Not so long ago, Adam Bandt was a very happy man. It was the winter of 2022. The Morrison government had been defeated and Bandt, in his fifth term as the member for Melbourne, was accompanied in the lower house by three new Greens colleagues who’d won seats in inner-city Brisbane. The “old” parties – Labor and the Coalition – were in terminal decline as far as the Greens leader was concerned. “We created a Greenslide, and we’ve put down even deeper roots in Greensland,” he declared. “Next election, I know we can grow again. I think we can win even more lower house seats.”

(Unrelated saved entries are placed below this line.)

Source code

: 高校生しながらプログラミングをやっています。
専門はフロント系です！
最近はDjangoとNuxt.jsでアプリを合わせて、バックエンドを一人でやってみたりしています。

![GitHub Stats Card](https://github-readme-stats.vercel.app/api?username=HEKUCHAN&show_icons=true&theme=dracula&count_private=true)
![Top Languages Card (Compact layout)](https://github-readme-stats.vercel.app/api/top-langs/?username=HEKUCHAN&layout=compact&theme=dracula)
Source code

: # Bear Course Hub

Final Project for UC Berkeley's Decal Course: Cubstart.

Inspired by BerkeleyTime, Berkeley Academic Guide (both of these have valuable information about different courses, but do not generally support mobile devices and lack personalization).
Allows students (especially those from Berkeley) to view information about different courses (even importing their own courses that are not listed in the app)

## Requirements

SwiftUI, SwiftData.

 Illustration by Dionne Gain

Illustration by Dionne Gain

Bandt stayed on his high for the next three years. He looked ahead to the prospect of Labor falling into minority government status in 2025 and how that would enable the Greens to have a direct role in setting national policy. He worked with his housing spokesman, Max Chandler-Mather, to block the Albanese government’s housing policies, deemed to be insufficient, by joining with the Coalition in the Senate. Bandt and Chandler-Mather convinced themselves they were creating a whole new Greens-supporting political constituency of mostly young, angry renters. They overplayed their hand. The government stared them down and the Greens eventually folded late last year, waving through Labor’s legislation.

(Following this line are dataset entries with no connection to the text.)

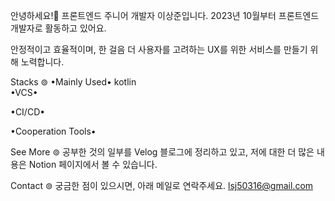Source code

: 안녕하세요!👋
프론트엔드 주니어 개발자 이상준입니다.
2023년 10월부터 프론트엔드 개발자로 활동하고 있어요.

안정적이고 효율적이며, 한 걸음 더 사용자를 고려하는 UX를 위한 서비스를 만들기 위해 노력합니다.

Stacks ⊚
•Mainly Used•
kotlin  
•VCS•
 
•CI/CD•
   
•Cooperation Tools•
     
See More ⊚
공부한 것의 일부를 Velog 블로그에 정리하고 있고,
저에 대한 더 많은 내용은 Notion 페이지에서 볼 수 있습니다.
 
Contact ⊚
궁금한 점이 있으시면, 아래 메일로 연락주세요.
lsj50316@gmail.com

But the damage was done. The Greenslide was going into reverse. Most renters don’t want to stay renters forever. They wanted action on building more houses; Labor’s prescription might not have been ideal, but it did offer action while the Greens for too long delivered inaction and boasted about it. It was a shocking failure of strategy. Much of the talk in politics, encouraged by Bandt publicly, was about a possible Labor-Greens minority government.

At the May 3 election, voters with the power to make a definitive difference acted assertively. Two of the “Greenslide” seats went to the ALP, and Bandt himself was turfed out of Melbourne, which Labor’s Sarah Witty won with a swing of more than 8 per cent. There is now just one Greens MP in the lower house, Elizabeth Watson-Brown.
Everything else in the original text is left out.